* [MATERIAL TO PROCESS]:
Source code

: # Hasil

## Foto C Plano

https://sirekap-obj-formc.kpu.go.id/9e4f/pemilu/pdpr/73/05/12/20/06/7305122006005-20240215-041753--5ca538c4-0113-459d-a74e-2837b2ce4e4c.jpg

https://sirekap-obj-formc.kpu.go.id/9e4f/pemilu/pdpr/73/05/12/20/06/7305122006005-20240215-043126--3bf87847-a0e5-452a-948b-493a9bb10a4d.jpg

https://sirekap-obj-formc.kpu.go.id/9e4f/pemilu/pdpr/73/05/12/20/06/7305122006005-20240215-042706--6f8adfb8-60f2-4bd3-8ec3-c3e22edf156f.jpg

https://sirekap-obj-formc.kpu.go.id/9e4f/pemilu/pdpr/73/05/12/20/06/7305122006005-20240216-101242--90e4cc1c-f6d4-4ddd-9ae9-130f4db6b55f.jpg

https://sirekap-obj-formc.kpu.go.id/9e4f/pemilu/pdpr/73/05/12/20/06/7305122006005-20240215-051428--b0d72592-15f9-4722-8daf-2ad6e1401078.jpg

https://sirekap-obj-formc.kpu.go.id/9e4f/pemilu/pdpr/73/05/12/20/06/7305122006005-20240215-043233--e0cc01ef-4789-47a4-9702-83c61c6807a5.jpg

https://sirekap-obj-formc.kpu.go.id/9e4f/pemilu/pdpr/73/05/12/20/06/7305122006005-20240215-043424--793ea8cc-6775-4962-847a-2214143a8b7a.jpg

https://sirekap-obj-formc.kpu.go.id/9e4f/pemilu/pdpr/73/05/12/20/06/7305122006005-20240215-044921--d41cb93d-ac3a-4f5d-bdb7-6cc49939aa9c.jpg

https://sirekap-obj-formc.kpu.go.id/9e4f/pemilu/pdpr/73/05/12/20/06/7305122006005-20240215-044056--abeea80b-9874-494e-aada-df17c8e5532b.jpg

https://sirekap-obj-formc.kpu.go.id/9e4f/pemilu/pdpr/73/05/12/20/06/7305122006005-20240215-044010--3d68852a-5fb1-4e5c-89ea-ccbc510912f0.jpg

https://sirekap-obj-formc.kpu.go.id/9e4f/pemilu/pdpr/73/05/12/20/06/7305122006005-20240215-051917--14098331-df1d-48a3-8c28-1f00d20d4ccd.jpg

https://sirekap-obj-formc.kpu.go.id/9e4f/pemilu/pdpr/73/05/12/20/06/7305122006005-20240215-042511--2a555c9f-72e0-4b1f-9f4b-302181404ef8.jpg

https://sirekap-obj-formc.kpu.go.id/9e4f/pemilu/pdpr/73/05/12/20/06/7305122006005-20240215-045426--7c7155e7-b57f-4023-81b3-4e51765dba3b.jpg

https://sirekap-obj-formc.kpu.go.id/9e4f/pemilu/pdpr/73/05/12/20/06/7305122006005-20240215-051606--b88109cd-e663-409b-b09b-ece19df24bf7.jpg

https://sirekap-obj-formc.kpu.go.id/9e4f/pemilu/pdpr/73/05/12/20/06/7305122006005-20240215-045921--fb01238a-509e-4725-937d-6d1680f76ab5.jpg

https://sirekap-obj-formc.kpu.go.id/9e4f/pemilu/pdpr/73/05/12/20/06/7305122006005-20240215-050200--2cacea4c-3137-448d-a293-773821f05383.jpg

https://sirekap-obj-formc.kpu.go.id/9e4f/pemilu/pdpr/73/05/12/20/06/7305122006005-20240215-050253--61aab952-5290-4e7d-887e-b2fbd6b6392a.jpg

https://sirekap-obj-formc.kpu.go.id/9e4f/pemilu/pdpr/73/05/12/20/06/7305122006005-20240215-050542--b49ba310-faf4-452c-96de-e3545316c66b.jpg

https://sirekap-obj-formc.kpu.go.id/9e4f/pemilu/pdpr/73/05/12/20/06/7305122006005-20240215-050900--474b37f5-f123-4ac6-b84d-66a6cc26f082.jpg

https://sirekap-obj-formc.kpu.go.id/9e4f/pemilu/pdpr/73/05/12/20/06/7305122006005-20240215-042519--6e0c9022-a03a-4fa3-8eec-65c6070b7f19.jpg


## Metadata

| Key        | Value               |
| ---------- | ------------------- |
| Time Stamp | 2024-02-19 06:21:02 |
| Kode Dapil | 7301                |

* [PROBLEM TO WORK ON]:
Copy the material above, line for line.

* [YOUR RESPONSE]:
Source code

: # Hasil

## Foto C Plano

https://sirekap-obj-formc.kpu.go.id/9e4f/pemilu/pdpr/73/05/12/20/06/7305122006005-20240215-041753--5ca538c4-0113-459d-a74e-2837b2ce4e4c.jpg

https://sirekap-obj-formc.kpu.go.id/9e4f/pemilu/pdpr/73/05/12/20/06/7305122006005-20240215-043126--3bf87847-a0e5-452a-948b-493a9bb10a4d.jpg

https://sirekap-obj-formc.kpu.go.id/9e4f/pemilu/pdpr/73/05/12/20/06/7305122006005-20240215-042706--6f8adfb8-60f2-4bd3-8ec3-c3e22edf156f.jpg

https://sirekap-obj-formc.kpu.go.id/9e4f/pemilu/pdpr/73/05/12/20/06/7305122006005-20240216-101242--90e4cc1c-f6d4-4ddd-9ae9-130f4db6b55f.jpg

https://sirekap-obj-formc.kpu.go.id/9e4f/pemilu/pdpr/73/05/12/20/06/7305122006005-20240215-051428--b0d72592-15f9-4722-8daf-2ad6e1401078.jpg

https://sirekap-obj-formc.kpu.go.id/9e4f/pemilu/pdpr/73/05/12/20/06/7305122006005-20240215-043233--e0cc01ef-4789-47a4-9702-83c61c6807a5.jpg

https://sirekap-obj-formc.kpu.go.id/9e4f/pemilu/pdpr/73/05/12/20/06/7305122006005-20240215-043424--793ea8cc-6775-4962-847a-2214143a8b7a.jpg

https://sirekap-obj-formc.kpu.go.id/9e4f/pemilu/pdpr/73/05/12/20/06/7305122006005-20240215-044921--d41cb93d-ac3a-4f5d-bdb7-6cc49939aa9c.jpg

https://sirekap-obj-formc.kpu.go.id/9e4f/pemilu/pdpr/73/05/12/20/06/7305122006005-20240215-044056--abeea80b-9874-494e-aada-df17c8e5532b.jpg

https://sirekap-obj-formc.kpu.go.id/9e4f/pemilu/pdpr/73/05/12/20/06/7305122006005-20240215-044010--3d68852a-5fb1-4e5c-89ea-ccbc510912f0.jpg

https://sirekap-obj-formc.kpu.go.id/9e4f/pemilu/pdpr/73/05/12/20/06/7305122006005-20240215-051917--14098331-df1d-48a3-8c28-1f00d20d4ccd.jpg

https://sirekap-obj-formc.kpu.go.id/9e4f/pemilu/pdpr/73/05/12/20/06/7305122006005-20240215-042511--2a555c9f-72e0-4b1f-9f4b-302181404ef8.jpg

https://sirekap-obj-formc.kpu.go.id/9e4f/pemilu/pdpr/73/05/12/20/06/7305122006005-20240215-045426--7c7155e7-b57f-4023-81b3-4e51765dba3b.jpg

https://sirekap-obj-formc.kpu.go.id/9e4f/pemilu/pdpr/73/05/12/20/06/7305122006005-20240215-051606--b88109cd-e663-409b-b09b-ece19df24bf7.jpg

https://sirekap-obj-formc.kpu.go.id/9e4f/pemilu/pdpr/73/05/12/20/06/7305122006005-20240215-045921--fb01238a-509e-4725-937d-6d1680f76ab5.jpg

https://sirekap-obj-formc.kpu.go.id/9e4f/pemilu/pdpr/73/05/12/20/06/7305122006005-20240215-050200--2cacea4c-3137-448d-a293-773821f05383.jpg

https://sirekap-obj-formc.kpu.go.id/9e4f/pemilu/pdpr/73/05/12/20/06/7305122006005-20240215-050253--61aab952-5290-4e7d-887e-b2fbd6b6392a.jpg

https://sirekap-obj-formc.kpu.go.id/9e4f/pemilu/pdpr/73/05/12/20/06/7305122006005-20240215-050542--b49ba310-faf4-452c-96de-e3545316c66b.jpg

https://sirekap-obj-formc.kpu.go.id/9e4f/pemilu/pdpr/73/05/12/20/06/7305122006005-20240215-050900--474b37f5-f123-4ac6-b84d-66a6cc26f082.jpg

https://sirekap-obj-formc.kpu.go.id/9e4f/pemilu/pdpr/73/05/12/20/06/7305122006005-20240215-042519--6e0c9022-a03a-4fa3-8eec-65c6070b7f19.jpg


## Metadata

| Key        | Value               |
| ---------- | ------------------- |
| Time Stamp | 2024-02-19 06:21:02 |
| Kode Dapil | 7301                |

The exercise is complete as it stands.